While the two conditions can start out looking similar clinically, especially at an early age, PS affects different tissues than DBA and requires a different approach to treatment. And while PS is generally thought to arise sporadically, DBA often runs in families—important considerations when counseling families.
The still-murky links between phenotype and genotype, especially in rare diseases, also raise fundamental questions about what it means to be “diagnosed.” For instance, the parent of a DBA patient sometimes turns out to harbor the same mutation as their child, but without any symptoms. Does that parent then “have” DBA?
Or take DC, where a child may have the mutations that define the syndrome but only some of its clinical features. Because they don’t match the canonical criteria, those children aren’t typically diagnosed with DC.
It’s a matter, Agarwal suggests, of accepting that one mutation can, in different patients, make itself known in a wide variety of ways, ways we don’t yet understand and can’t always yet predict.
“For patients diagnosed with a syndrome primarily on clinical criteria, we have to accept that there will be a mixture of distinct biological causes across the group,” he says. “That mixture will be due to the overlap of phenotypes that can result from mutations in different pathways, but which still fall within the definition of that syndrome.”
Who am I now?
The evolving diagnostics debate touches a deeper question—one of identity.
“Say you’ve been diagnosed into a disease category based on clinical findings,” Agarwal muses. “What happens if you end up not being in that disease category anymore 10 years down the road, when a molecular pathway has been described in that syndrome, and you don’t have defects in that pathway?”
Are you still part of that community?
Sharyn Lincoln, a clinical genetic counselor in Boston Children’s Hospital’s Division of Genetics and Genomics and coordinator of the hospital’s Fragile X Program, says situations where a family’s diagnosis changes, or is taken away, can be challenging.
“For families that have been heavily involved in a particular community, and have made that their other family, it can be difficult to say, ‘I don’t fit into that anymore.'” But for some families, she adds, it can actually be good because they recognized that their symptoms or experiences didn’t quite fit with everybody else’s.
“There’s still that sense of loss, because you may feel you’ve lost that community,” she continues, adding that some families may even go through a grieving process. “But at the same time you may fit better with a different community.”
It depends in part, she adds, on how much that diagnosis changes. Families who lose a diagnosis of one bone marrow failure syndrome in favor of another, for instance, can at least identify with the same overall category.
But if a family’s diagnosis is taken away without an alternative, the family can be left adrift without a community. “That causes the most angst and frustration,” Lincoln says.
In such cases, though, counselors and doctors can steer families to support groups, including ones for the undiagnosed like Syndromes Without A Name.

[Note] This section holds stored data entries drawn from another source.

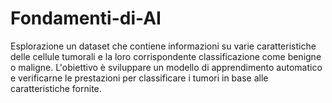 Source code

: # Fondamenti-di-AI
Esplorazione un dataset che contiene informazioni su varie caratteristiche delle cellule tumorali e la loro corrispondente classificazione come benigne o maligne. L'obiettivo è sviluppare un modello di apprendimento automatico e verificarne le prestazioni per classificare i tumori in base alle caratteristiche fornite. 
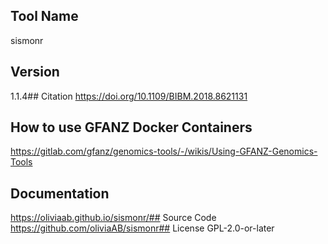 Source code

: ## Tool Name
sismonr
## Version
1.1.4## Citation
https://doi.org/10.1109/BIBM.2018.8621131
## How to use GFANZ Docker Containers
https://gitlab.com/gfanz/genomics-tools/-/wikis/Using-GFANZ-Genomics-Tools
## Documentation
https://oliviaab.github.io/sismonr/## Source Code
https://github.com/oliviaAB/sismonr## License
GPL-2.0-or-later
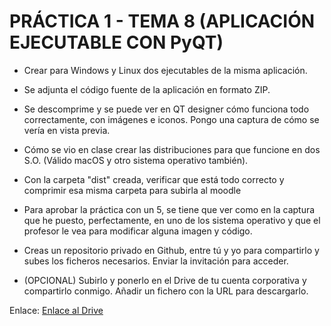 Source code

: # PRÁCTICA 1 - TEMA 8 (APLICACIÓN EJECUTABLE CON PyQT)

- Crear para Windows y Linux dos ejecutables de la misma aplicación.
- Se adjunta el código fuente de la aplicación en formato ZIP.
- Se descomprime y se puede ver en QT designer cómo funciona todo correctamente, con imágenes e iconos. Pongo una captura de cómo se vería en vista previa.

- Cómo se vio en clase crear las distribuciones para que funcione en dos S.O. (Válido macOS y otro sistema operativo también).
- Con la carpeta "dist" creada, verificar que está todo correcto y comprimir esa misma carpeta para subirla al moodle
- Para aprobar la práctica con un 5, se tiene que ver como en la captura que he puesto, perfectamente, en uno de los sistema operativo y que el profesor le vea para modificar alguna imagen y código.
- Creas un repositorio privado en Github, entre tú y yo para compartirlo y subes los ficheros necesarios. Enviar la invitación para acceder.
- (OPCIONAL) Subirlo y ponerlo en el Drive de tu cuenta corporativa y compartirlo conmigo. Añadir un fichero con la URL para descargarlo.

Enlace: [Enlace al Drive](https://drive.google.com/file/d/1c3tXLnzvdxG0zyt2PBIh9DSgiU6QqUjX/view?usp=sharing)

“There are more groups out there now for the rare disease patients, the ones going through the diagnostic odyssey, than ever before,” Lincoln says. “Even among the larger organizations, that might be more general, it doesn’t hurt to get involved because the more patients they have with a particular diagnosis, the more information they can provide to families or clinicians who have patients with that diagnosis.”
Lincoln says one of the most wonderful things she sees is when a family with a rare diagnosis or a changed diagnosis helps bring others together into a new community. “They’re not only helping themselves find that community, but they’re helping others find it also. Families from all over get a lot of benefit when that happens.”